One of the many reasons that Blizzard’s Starcraft 2 was so well-received in 2010 was that it came after a prolonged lull in the RTS genre. Many fans saw it as the herald of a new era in strategy games and while it did open the doors for a handful of other RTS developers to emerge – but it was hardly the transcendent moment and revolution that some might’ve been hoping for.

GabberGames low-profile but high-quality release War, The Game hasn’t lit the world on fire but it has received acclaim from critics and attracted a following of its own.

We caught up with the developer behind the game to talk about the game, politics and the future of the RTS genre.

Fergus: So if you don’t mind, could you start by introducing yourself and describing your role in the development of War, The Game?

Obbe: My name is Obbe Vermeij. I grew up in the Netherlands. In 1995 I moved to Scotland to write video games for then DMA-design (Lemmings).

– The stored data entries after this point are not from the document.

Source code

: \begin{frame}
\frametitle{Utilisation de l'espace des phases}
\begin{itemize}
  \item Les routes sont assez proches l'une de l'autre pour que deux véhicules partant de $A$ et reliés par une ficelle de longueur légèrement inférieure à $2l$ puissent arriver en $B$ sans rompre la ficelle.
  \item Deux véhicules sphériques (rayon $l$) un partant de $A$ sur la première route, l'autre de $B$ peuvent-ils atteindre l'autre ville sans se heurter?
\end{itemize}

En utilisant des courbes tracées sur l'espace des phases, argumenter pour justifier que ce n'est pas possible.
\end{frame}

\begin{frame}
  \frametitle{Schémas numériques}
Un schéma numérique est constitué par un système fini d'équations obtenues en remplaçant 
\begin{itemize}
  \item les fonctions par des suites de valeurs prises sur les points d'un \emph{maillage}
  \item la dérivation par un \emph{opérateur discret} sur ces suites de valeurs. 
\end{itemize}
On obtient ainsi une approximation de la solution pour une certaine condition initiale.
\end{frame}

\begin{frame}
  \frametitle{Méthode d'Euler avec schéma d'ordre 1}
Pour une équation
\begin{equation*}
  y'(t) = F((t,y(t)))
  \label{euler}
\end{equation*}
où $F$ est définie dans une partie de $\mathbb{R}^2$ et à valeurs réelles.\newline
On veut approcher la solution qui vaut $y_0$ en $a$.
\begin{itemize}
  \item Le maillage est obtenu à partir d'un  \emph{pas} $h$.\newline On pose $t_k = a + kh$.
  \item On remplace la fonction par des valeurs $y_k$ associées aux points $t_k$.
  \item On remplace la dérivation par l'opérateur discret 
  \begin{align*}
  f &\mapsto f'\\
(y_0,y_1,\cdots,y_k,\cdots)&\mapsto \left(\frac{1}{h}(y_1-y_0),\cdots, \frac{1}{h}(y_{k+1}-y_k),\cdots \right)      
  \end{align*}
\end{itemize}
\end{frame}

That company became Rockstar North and I worked as Technical Director on Grand Theft Auto 3, Vice City, San Andreas and GTA IV. After IV I moved with my Canadian wife and our kids to Ottawa, Canada.Obbe

Here I began on the game I always wanted to write ‘War, the Game‘. I am passionate about game design and coding so it was natural for me to do everything myself. The huge advantage working by yourself is that there is no inertia when experimenting. I can try out some ideas and if it doesn’t work out just get rid of it. This is much harder in a big team as several people may already have done a bunch of work to implement these ideas.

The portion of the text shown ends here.